Koreans serving in the colonial police and receiving training in
the Japanese Imperial Army often absorbed the increasingly
stringent and authoritarian perspective of Japanese militarism.
Human rights performance did not immediately improve
following the liberation of Korea from Japanese rule in 1945.
Many factors--national division, ideological conflict, and
violent confrontation even before the outbreak of the Korean War
in 1950--contributed to this problem. Japanese-style practices
held over from the colonial days also were to blame. The United
States Army Military Government in Korea (1945-48), confronted
with serious problems of public order, found itself retaining the
old colonial police apparatus and its Korean personnel
(see South Korea under United States Occupation, 1945-48
, ch. 1). United
States-sponsored legal reforms, such as an effort to institute
habeas corpus in 1946, often failed; attempts by United States
advisors to prevent South Korean police from using torture,
especially in political cases, also were unsuccessful. Under
Syngman Rhee, the South Korea continued the prewar pattern of
using law and the police for political purposes--intimidating the
judiciary, arresting journalists, and applying extralegal
pressures against the teaching profession and members of the new
National Assembly.
Under the presidencies of Park and Chun such problems
worsened, and there were increasing signs of tension between the
government and its supporters, who sought to ignore or minimize
such rights and many South Koreans, including some even within
the government, who believed that civil, legal, and political
rights should be honored. This tension was evident in the
affirmations of rights found in most of South Korea's postwar
constitutions and especially in the government's need for
increasingly stringent measures to control a restive judiciary
under the yusin constitution. The forced resignations of
judges and the resort to military tribunals in some political
trials were justified on national security grounds, but only
served to show that by the mid-1970s the government was, on such
matters, no longer able to command the respect and cooperation of
a significant part of the country's legal profession.

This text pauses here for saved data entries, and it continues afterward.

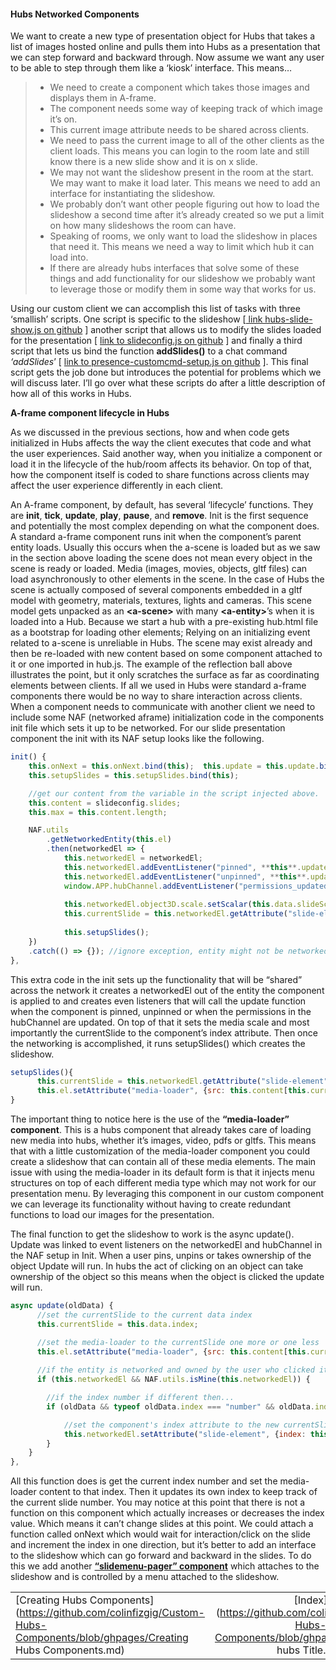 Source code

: #### **Hubs Networked Components**

We want to create a new type of presentation object for Hubs that takes a list of images hosted online and pulls them into Hubs as a presentation that we can step forward and backward through.  Now assume we want any user to be able to step through them like a ‘kiosk’ interface.  This means…

> - We need to create a component which takes those images and displays them in A-frame.
> - The component needs some way of keeping track of which image it’s on.
> - This current image attribute needs to be shared across clients.
> - We need to pass the current image to all of the other clients as the client loads.  This means you can login to the room late and still know there is a new slide show and it is on x slide.
> - We may not want the slideshow present in the room at the start.  We may want to make it load later.  This means we need to add an interface for instantiating the slideshow. 
> - We probably don’t want other people figuring out how to load the slideshow a second time after it’s already created so we put a limit on how many slideshows the room can have.
> - Speaking of rooms, we only want to load the slideshow in places that need it.  This means we need a way to limit which hub it can load into.
> - If there are already hubs interfaces that solve some of these things and add functionality for our slideshow we probably want to leverage those or modify them in some way that works for us.



Using our custom client we can accomplish this list of tasks with three ‘smallish’ scripts.  One script is specific to the slideshow [[ link hubs-slide-show.js on github](https://raw.githubusercontent.com/colinfizgig/Custom-Hubs-Components/main/components/hubs-slide-show.js) ] another script that allows us to modify the slides loaded for the presentation [ [link to slideconfig.js on github](https://raw.githubusercontent.com/colinfizgig/Custom-Hubs-Components/main/components/slideconfig.js) ] and finally a third script that lets us bind the function **addSlides()** to a chat command *‘addSlides*’ [ [link to presence-customcmd-setup.js on github](https://raw.githubusercontent.com/colinfizgig/Custom-Hubs-Components/main/components/presence-customcmd-setup.js) ].  This final script gets the job done but introduces the potential for problems which we will discuss later.  I’ll go over what these scripts do after a little description of how all of this works in Hubs.

**A-frame component lifecycle in Hubs**

As we discussed in the previous sections, how and when code gets initialized in Hubs affects the way the client executes that code and what the user experiences.  Said another way, when you initialize a component or load it in the lifecycle of the hub/room affects its behavior.  On top of that, how the component itself is coded to share functions across clients may affect the user experience differently in each client.

An A-frame component, by default, has several ‘lifecycle’ functions.  They are **init**, **tick**, **update**, **play**, **pause**, and **remove**.  Init is the first sequence and potentially the most complex depending on what the component does.  A standard a-frame component runs init when the component’s parent entity loads.  Usually this occurs when the a-scene is loaded but as we saw in the section above loading the scene does not mean every object in the scene is ready or loaded.  Media (images, movies, objects, gltf files) can load asynchronously to other elements in the scene.  In the case of Hubs the scene is actually composed of several components embedded in a gltf model with geometry, materials, textures, lights and cameras.  This scene model gets unpacked as an **\<a-scene>** with many **\<a-entity>**’s when it is loaded into a Hub.  Because we start a hub with a pre-existing hub.html file as a bootstrap for loading other elements; Relying on an initializing event related to a-scene is unreliable in Hubs.  The scene may exist already and then be re-loaded with new content based on some component attached to it or one imported in hub.js.  The example of the reflection ball above illustrates the point, but it only scratches the surface as far as coordinating elements between clients.  If all we used in Hubs were standard a-frame components there would be no way to share interaction across clients.  When a component needs to communicate with another client we need to include some NAF (networked aframe) initialization code in the components init file which sets it up to be networked.  For our slide presentation component the init with its NAF setup looks like the following.

```javascript
init() {
  	this.onNext = this.onNext.bind(this);  this.update = this.update.bind(this);
  	this.setupSlides = this.setupSlides.bind(this);

  	//get our content from the variable in the script injected above.
  	this.content = slideconfig.slides;
  	this.max = this.content.length;

  	NAF.utils 
    	.getNetworkedEntity(this.el)
    	.then(networkedEl => { 
    		this.networkedEl = networkedEl; 
    		this.networkedEl.addEventListener("pinned", **this**.update); 
    		this.networkedEl.addEventListener("unpinned", **this**.update); 
    		window.APP.hubChannel.addEventListener("permissions_updated", this.update);
        
    		this.networkedEl.object3D.scale.setScalar(this.data.slideScale);  
    		this.currentSlide = this.networkedEl.getAttribute("slide-element").index;
        
    		this.setupSlides();
  	}) 
  	.catch(() => {}); //ignore exception, entity might not be networked
},
```



This extra code in the init sets up the functionality that will be “shared” across the network it creates a networkedEl out of the entity the component is applied to and creates even listeners that will call the update function when the component is pinned, unpinned or when the permissions in the hubChannel are updated.  On top of that it sets the media scale and most importantly the currentSlide to the component’s index attribute.  Then once the networking is accomplished, it runs setupSlides() which creates the slideshow.

```javascript
setupSlides(){
      this.currentSlide = this.networkedEl.getAttribute("slide-element").index;
      this.el.setAttribute("media-loader", {src: this.content[this.currentSlide], fitToBox: true, resolve: false});
}
```

The important thing to notice here is the use of the **“media-loader” component**.  This is a hubs component that already takes care of loading new media into hubs, whether it’s images, video, pdfs or gltfs.  This means that with a little customization of the media-loader component you could create a slideshow that can contain all of these media elements.  The main issue with using the media-loader in its default form is that it injects menu structures on top of each different media type which may not work for our presentation menu.  By leveraging this component in our custom component we can leverage its functionality without having to create redundant functions to load our images for the presentation.

The final function to get the slideshow to work is the async update(). Update was linked to event listeners on the networkedEl and hubChannel in the NAF setup in Init.  When a user pins, unpins or takes ownership of the object Update will run.  In hubs the act of clicking on an object can take ownership of the object so this means when the object is clicked the update will run.

```javascript
async update(oldData) {
      //set the currentSlide to the current data index
      this.currentSlide = this.data.index;

      //set the media-loader to the currentSlide one more or one less	
      this.el.setAttribute("media-loader", {src: this.content[this.currentSlide], fitToBox: true, resolve: false});
  
      //if the entity is networked and owned by the user who clicked it then...
      if (this.networkedEl && NAF.utils.isMine(this.networkedEl)) {

		//if the index number if different then...
		if (oldData && typeof oldData.index === "number" && oldData.index !== this.data.index) {

			//set the component's index attribute to the new currentSlide number
			this.networkedEl.setAttribute("slide-element", {index: this.currentSlide});
		}
  	}
},
```



All this function does is get the current index number and set the media-loader content to that index.  Then it updates its own index to keep track of the current slide number.   You may notice at this point that there is not a function on this component which actually increases or decreases the index value.  Which means it can’t change slides at this point. We could attach a function called onNext which would wait for interaction/click on the slide and increment the index in one direction, but it’s better to add an interface to the slideshow which can go forward and backward in the slides.  To do this we add another [**“slidemenu-pager” component**](https://github.com/colinfizgig/Custom-Hubs-Components/blob/main/components/hubs-slide-show.js) which attaches to the slideshow and is controlled by a menu attached to the slideshow.

|                                                              |                                                              |                                                              |
| :----------------------------------------------------------- | :----------------------------------------------------------: | -----------------------------------------------------------: |
| [Creating Hubs Components](https://github.com/colinfizgig/Custom-Hubs-Components/blob/ghpages/Creating Hubs Components.md) | [Index](https://github.com/colinfizgig/Custom-Hubs-Components/blob/ghpages/Customizing hubs Title.md) | [Cannibalizing Components from Hubs](https://github.com/colinfizgig/Custom-Hubs-Components/blob/ghpages/Cannibalizing Components from Hubs.md) |

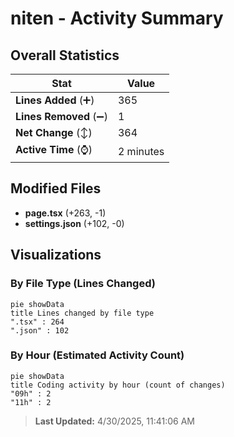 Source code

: # niten - Activity Summary 

## Overall Statistics

| Stat                   | Value                                                             |
| ---------------------- | ----------------------------------------------------------------- |
| **Lines Added** (➕)   | 365                                          |
| **Lines Removed** (➖) | 1                                        |
| **Net Change** (↕)    | 364                |
| **Active Time** (⌚)   | 2 minutes |


## Modified Files
- **page.tsx** (+263, -1)
- **settings.json** (+102, -0)

## Visualizations

### By File Type (Lines Changed)

```mermaid
pie showData
title Lines changed by file type
".tsx" : 264
".json" : 102
```

### By Hour (Estimated Activity Count)

```mermaid
pie showData
title Coding activity by hour (count of changes)
"09h" : 2
"11h" : 2
```


> **Last Updated:** 4/30/2025, 11:41:06 AM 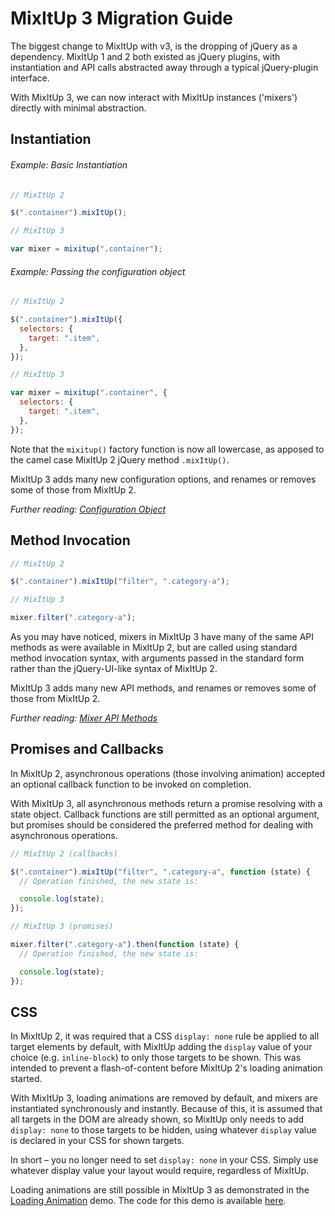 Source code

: # MixItUp 3 Migration Guide

The biggest change to MixItUp with v3, is the dropping of jQuery as a dependency. MixItUp 1 and 2 both existed as jQuery plugins, with instantiation and API calls abstracted away through a typical jQuery-plugin interface.

With MixItUp 3, we can now interact with MixItUp instances ('mixers') directly with minimal abstraction.

## Instantiation

###### Example: Basic Instantiation

```js
// MixItUp 2

$(".container").mixItUp();
```

```js
// MixItUp 3

var mixer = mixitup(".container");
```

###### Example: Passing the configuration object

```js
// MixItUp 2

$(".container").mixItUp({
  selectors: {
    target: ".item",
  },
});
```

```js
// MixItUp 3

var mixer = mixitup(".container", {
  selectors: {
    target: ".item",
  },
});
```

Note that the `mixitup()` factory function is now all lowercase, as apposed to the camel case MixItUp 2 jQuery method `.mixItUp()`.

MixItUp 3 adds many new configuration options, and renames or removes some of those from MixItUp 2.

_Further reading: [Configuration Object](/docs/mixitup.Config.md)_

## Method Invocation

```js
// MixItUp 2

$(".container").mixItUp("filter", ".category-a");
```

```js
// MixItUp 3

mixer.filter(".category-a");
```

As you may have noticed, mixers in MixItUp 3 have many of the same API methods as were available in MixItUp 2, but are called using standard method invocation syntax, with arguments passed in the standard form rather than the jQuery-UI-like syntax of MixItUp 2.

MixItUp 3 adds many new API methods, and renames or removes some of those from MixItUp 2.

_Further reading: [Mixer API Methods](/docs/mixitup.Mixer.md)_

## Promises and Callbacks

In MixItUp 2, asynchronous operations (those involving animation) accepted an optional callback function to be invoked on completion.

With MixItUp 3, all asynchronous methods return a promise resolving with a state object. Callback functions are still permitted as an optional argument, but promises should be considered the preferred method for dealing with asynchronous operations.

```js
// MixItUp 2 (callbacks)

$(".container").mixItUp("filter", ".category-a", function (state) {
  // Operation finished, the new state is:

  console.log(state);
});
```

```js
// MixItUp 3 (promises)

mixer.filter(".category-a").then(function (state) {
  // Operation finished, the new state is:

  console.log(state);
});
```

## CSS

In MixItUp 2, it was required that a CSS `display: none` rule be applied to all target elements by default, with MixItUp adding the `display` value of your choice (e.g. `inline-block`) to only those targets to be shown. This was intended to prevent a flash-of-content before MixItUp 2's loading animation started.

With MixItUp 3, loading animations are removed by default, and mixers are instantiated synchronously and instantly. Because of this, it is assumed that all targets in the DOM are already shown, so MixItUp only needs to add `display: none` to those targets to be hidden, using whatever `display` value is declared in your CSS for shown targets.

In short – you no longer need to set `display: none` in your CSS. Simply use whatever display value your layout would require, regardless of MixItUp.

Loading animations are still possible in MixItUp 3 as demonstrated in the [Loading Animation](http://demos.kunkalabs.com/mixitup/loading-animation/) demo. The code for this demo is available [here](/demos/loading-animation/).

The Chun government modified some of the worst features of
the yusin constitution, by removing the admissibility of
confessions as evidence, for example, but continued most of the
abusive police and judicial practices of the Park period with
little change. Penal sentences for people found guilty of
offenses under certain politically relevant laws--the National
Security Act and the Act Concerning Assembly and Demonstration,
for example--actually were harsher under Chun than under the
preceding yusin system.
In addition to the growing disaffection of the legal
profession in the 1970s and 1980s, South Korea's modernization
had generated two social trends--rapid urbanization and dramatic
increases in literacy and education levels--that were essential
to industrialization, irreversible, and highly corrosive of
traditional authoritarian practices. Public outrage against the
police torture and killing of a student during an interrogation
in early 1987 helped to fuel the growing political crisis that
culminated in the tulmultuous events in June.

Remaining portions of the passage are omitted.